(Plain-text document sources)
§ §
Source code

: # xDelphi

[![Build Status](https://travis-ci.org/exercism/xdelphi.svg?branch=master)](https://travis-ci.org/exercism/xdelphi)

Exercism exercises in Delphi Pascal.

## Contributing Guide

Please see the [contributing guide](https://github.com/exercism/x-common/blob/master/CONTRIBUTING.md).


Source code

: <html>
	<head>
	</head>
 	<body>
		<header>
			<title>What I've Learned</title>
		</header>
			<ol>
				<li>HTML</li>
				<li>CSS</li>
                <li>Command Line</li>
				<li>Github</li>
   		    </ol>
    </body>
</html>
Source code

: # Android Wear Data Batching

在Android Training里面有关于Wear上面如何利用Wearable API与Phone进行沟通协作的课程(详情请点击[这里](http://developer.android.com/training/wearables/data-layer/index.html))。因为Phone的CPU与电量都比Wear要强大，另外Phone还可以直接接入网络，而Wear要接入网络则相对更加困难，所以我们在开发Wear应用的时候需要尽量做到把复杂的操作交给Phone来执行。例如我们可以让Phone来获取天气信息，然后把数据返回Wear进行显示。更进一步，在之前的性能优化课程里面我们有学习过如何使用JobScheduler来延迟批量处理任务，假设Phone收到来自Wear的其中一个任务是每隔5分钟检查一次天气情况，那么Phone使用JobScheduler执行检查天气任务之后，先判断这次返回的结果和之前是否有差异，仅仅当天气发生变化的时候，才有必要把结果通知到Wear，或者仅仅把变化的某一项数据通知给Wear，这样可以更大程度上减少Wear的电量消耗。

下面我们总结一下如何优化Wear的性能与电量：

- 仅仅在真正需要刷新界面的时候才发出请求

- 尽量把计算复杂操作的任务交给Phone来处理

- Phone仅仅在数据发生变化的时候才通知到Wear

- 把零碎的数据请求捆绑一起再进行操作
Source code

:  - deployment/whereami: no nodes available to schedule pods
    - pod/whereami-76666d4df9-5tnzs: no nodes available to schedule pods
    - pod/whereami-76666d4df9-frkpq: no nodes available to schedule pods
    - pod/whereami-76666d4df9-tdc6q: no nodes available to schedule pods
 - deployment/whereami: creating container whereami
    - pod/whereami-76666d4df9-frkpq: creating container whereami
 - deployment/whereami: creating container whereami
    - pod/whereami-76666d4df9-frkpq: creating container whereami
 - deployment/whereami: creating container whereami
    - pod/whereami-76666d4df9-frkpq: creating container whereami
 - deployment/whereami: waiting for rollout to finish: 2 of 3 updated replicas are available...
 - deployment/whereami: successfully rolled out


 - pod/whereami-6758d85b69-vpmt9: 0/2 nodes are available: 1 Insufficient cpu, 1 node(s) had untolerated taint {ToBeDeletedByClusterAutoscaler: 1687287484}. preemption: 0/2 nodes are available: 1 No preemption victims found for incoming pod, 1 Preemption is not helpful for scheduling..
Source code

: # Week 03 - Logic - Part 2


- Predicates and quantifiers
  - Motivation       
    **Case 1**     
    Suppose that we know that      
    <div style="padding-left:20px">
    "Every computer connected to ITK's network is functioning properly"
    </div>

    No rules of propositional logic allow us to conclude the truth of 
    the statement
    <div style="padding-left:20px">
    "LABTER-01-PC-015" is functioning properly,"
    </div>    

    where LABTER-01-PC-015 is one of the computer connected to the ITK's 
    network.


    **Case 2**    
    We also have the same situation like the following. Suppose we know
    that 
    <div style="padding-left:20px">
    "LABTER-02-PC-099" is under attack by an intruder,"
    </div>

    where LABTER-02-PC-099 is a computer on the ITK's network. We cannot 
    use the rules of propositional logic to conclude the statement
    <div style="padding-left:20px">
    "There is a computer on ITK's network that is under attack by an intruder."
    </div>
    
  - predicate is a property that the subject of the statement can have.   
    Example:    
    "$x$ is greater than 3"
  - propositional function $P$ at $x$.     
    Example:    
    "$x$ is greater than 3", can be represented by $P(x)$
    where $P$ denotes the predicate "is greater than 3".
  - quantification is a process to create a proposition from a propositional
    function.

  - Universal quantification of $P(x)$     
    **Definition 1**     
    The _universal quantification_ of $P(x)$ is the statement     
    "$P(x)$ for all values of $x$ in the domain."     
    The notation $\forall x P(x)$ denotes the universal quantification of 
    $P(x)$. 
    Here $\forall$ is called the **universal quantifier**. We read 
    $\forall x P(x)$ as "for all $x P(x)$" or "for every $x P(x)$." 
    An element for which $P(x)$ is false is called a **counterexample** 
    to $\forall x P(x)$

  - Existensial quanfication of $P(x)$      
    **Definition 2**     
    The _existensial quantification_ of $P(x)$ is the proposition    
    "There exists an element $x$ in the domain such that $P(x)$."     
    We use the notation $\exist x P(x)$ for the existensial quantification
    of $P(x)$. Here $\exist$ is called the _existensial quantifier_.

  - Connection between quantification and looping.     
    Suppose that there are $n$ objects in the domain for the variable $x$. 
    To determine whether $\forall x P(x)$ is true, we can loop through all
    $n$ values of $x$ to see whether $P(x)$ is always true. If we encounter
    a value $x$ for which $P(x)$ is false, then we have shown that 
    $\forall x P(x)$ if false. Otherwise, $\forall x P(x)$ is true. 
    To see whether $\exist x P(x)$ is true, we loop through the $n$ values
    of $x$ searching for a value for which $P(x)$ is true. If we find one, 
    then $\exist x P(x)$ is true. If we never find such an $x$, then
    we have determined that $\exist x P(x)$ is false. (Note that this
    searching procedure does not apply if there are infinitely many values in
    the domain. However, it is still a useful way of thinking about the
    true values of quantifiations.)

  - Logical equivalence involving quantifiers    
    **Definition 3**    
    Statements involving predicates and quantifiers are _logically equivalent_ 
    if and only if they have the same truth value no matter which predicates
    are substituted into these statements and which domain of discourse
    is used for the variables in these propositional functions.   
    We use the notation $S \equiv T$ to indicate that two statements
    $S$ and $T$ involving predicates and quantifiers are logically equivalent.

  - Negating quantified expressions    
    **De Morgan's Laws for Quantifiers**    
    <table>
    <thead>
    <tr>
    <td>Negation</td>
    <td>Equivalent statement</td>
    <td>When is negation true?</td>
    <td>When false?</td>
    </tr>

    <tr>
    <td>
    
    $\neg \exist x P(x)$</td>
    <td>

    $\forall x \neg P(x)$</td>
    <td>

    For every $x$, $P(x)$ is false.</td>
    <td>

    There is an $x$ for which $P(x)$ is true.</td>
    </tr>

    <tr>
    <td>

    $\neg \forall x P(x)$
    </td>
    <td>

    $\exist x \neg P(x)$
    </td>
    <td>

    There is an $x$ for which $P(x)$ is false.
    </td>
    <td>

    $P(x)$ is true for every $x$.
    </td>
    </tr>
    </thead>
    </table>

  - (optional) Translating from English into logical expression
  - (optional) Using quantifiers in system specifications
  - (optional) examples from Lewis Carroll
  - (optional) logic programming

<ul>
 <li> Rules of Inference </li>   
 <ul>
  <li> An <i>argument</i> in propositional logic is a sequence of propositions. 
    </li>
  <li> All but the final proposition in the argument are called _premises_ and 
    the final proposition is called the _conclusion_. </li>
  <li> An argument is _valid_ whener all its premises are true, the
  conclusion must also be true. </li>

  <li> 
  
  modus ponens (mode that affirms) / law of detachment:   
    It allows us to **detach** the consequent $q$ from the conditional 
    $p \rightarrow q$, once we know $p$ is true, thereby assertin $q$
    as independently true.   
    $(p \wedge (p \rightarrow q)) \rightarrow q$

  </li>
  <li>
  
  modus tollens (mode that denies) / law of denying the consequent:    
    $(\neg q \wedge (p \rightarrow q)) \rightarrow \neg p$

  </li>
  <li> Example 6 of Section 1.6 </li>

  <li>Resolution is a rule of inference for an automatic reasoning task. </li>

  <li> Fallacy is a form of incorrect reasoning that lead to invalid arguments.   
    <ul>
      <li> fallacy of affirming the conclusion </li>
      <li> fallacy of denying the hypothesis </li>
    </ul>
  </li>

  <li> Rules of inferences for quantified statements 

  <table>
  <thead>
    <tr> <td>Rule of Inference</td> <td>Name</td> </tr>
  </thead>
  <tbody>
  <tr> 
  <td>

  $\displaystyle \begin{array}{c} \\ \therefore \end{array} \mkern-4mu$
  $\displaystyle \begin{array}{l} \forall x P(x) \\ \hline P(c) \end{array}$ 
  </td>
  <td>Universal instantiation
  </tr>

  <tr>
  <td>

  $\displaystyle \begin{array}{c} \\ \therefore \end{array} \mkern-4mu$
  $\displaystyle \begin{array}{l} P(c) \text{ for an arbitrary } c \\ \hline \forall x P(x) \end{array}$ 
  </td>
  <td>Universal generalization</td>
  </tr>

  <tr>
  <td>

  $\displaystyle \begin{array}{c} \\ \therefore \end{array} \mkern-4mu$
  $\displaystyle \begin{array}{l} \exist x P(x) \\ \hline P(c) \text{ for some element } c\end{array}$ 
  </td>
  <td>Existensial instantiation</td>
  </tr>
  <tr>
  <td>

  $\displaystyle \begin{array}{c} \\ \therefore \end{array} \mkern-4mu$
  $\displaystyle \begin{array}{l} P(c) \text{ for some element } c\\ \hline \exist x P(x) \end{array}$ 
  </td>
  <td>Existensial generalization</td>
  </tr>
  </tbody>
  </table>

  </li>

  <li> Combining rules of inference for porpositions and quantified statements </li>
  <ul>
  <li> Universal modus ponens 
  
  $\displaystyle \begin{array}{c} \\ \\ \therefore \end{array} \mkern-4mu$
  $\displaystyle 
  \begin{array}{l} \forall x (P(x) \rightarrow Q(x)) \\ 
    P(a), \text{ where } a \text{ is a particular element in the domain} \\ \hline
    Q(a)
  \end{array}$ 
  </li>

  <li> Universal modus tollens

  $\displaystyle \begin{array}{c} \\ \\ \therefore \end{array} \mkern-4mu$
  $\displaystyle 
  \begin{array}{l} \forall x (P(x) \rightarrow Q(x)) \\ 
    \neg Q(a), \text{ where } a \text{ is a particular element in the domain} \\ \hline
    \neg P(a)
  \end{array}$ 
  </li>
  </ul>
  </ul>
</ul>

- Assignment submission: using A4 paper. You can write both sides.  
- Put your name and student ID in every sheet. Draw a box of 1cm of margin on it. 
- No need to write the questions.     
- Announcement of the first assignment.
§ §
# AIM OF THE TASK
Write out only the lines that run from the line containing "To determine whether" through the line containing "<td>When false?</td>", both included, exactly as they appear above.

# YOUR RESPONSE
    To determine whether $\forall x P(x)$ is true, we can loop through all
    $n$ values of $x$ to see whether $P(x)$ is always true. If we encounter
    a value $x$ for which $P(x)$ is false, then we have shown that 
    $\forall x P(x)$ if false. Otherwise, $\forall x P(x)$ is true. 
    To see whether $\exist x P(x)$ is true, we loop through the $n$ values
    of $x$ searching for a value for which $P(x)$ is true. If we find one, 
    then $\exist x P(x)$ is true. If we never find such an $x$, then
    we have determined that $\exist x P(x)$ is false. (Note that this
    searching procedure does not apply if there are infinitely many values in
    the domain. However, it is still a useful way of thinking about the
    true values of quantifiations.)

  - Logical equivalence involving quantifiers    
    **Definition 3**    
    Statements involving predicates and quantifiers are _logically equivalent_ 
    if and only if they have the same truth value no matter which predicates
    are substituted into these statements and which domain of discourse
    is used for the variables in these propositional functions.   
    We use the notation $S \equiv T$ to indicate that two statements
    $S$ and $T$ involving predicates and quantifiers are logically equivalent.

  - Negating quantified expressions    
    **De Morgan's Laws for Quantifiers**    
    <table>
    <thead>
    <tr>
    <td>Negation</td>
    <td>Equivalent statement</td>
    <td>When is negation true?</td>
    <td>When false?</td>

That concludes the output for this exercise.